Experience has shown that it is comparatively difficult to diagnose chronic bronchitis. Therefore, additional examinations are often necessary, such as an allergy test.
In addition, the doctor sometimes performs a bronchoscopy. This is a mirror examination of the airways to find out what the triggers for bronchitis in the baby may be.
Treatment Of Bronchitis In Babies
The earlier bronchitis in a baby is treated, the better the chances of recovery. It also reduces the risk of possible secondary diseases or complications. If after two weeks there is still no relief of the bronchitis symptoms in sight, the disease can become chronic bronchitis. You should therefore ask your pediatrician for advice as soon as you notice the first symptoms.
Usually, the pediatrician prescribes mucolytic and cough-relieving medications for bronchitis in babies. It also makes sense to take an anti-inflammatory preparation. If chronic bronchitis is already present, often only an antibiotic will help.
Home Remedies For The Treatment Of Bronchitis In Babies
Honey can relieve cough. The anti-inflammatory and slightly disinfecting effect of the “natural gold” is extremely beneficial and can help eliminate bacteria in the sensitive throat area. Also a homemade decoction of onions and honey – applied externally – is a classic home remedy, of which even the grandmother made use.
It is important that your child drinks plenty of fluids. This makes it easier to loosen the mucus so that it can drain away better. Thus, the sometimes painful cough symptoms will soon be a thing of the past.
Make sure that you take your little treasure out into the fresh air often. Heating air and air-conditioned rooms can be an additional burden for a baby with bronchitis. Of course, you should also focus on the fact that your child is in a room where people smoke.

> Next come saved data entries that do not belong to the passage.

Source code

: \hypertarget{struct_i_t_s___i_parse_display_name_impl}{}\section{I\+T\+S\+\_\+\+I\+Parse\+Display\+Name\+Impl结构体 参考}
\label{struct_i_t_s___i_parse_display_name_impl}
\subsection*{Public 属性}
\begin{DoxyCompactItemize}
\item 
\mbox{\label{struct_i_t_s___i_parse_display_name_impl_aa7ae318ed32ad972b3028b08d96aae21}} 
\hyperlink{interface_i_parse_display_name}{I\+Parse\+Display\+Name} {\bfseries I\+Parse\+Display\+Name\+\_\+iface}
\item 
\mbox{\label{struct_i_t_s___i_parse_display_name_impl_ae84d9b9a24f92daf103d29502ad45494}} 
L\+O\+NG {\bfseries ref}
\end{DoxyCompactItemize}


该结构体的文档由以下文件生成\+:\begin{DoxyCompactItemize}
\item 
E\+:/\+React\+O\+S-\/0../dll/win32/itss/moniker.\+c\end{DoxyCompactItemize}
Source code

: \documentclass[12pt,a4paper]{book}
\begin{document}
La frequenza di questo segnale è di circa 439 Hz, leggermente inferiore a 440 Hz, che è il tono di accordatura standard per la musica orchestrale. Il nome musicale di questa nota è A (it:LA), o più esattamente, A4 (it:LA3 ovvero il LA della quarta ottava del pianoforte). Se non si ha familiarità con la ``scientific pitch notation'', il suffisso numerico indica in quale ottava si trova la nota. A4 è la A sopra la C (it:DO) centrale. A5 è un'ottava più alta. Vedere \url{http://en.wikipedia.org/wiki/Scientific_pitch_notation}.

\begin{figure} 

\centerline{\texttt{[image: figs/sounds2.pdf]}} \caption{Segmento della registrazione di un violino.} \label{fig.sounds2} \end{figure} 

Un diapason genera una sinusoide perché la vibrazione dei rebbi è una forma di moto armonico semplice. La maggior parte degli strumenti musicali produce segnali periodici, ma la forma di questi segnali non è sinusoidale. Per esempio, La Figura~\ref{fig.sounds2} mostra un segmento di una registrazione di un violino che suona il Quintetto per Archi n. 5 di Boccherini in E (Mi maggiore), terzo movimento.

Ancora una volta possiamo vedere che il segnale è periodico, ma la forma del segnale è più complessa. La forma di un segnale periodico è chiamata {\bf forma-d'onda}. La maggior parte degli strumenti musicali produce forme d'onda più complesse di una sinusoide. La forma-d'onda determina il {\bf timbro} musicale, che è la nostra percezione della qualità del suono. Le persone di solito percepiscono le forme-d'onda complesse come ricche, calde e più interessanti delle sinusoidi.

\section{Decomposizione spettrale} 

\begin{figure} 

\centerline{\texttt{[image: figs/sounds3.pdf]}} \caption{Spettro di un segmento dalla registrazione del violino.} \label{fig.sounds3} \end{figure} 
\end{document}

Many parents get very worried when the sometimes serious bronchitis symptoms appear. However, the rattling and whistling noises as well as the bloody sputum are usually quite harmless. In case of doubt, however, you are well advised to have your baby examined by a pediatrician.
This way you are always on the safe side. It is also important to allow the little rascal to rest and sleep. Try to create a relaxed atmosphere at home so that your baby can relax and fall asleep more easily. Experience has shown that this method promotes the healing process immensely.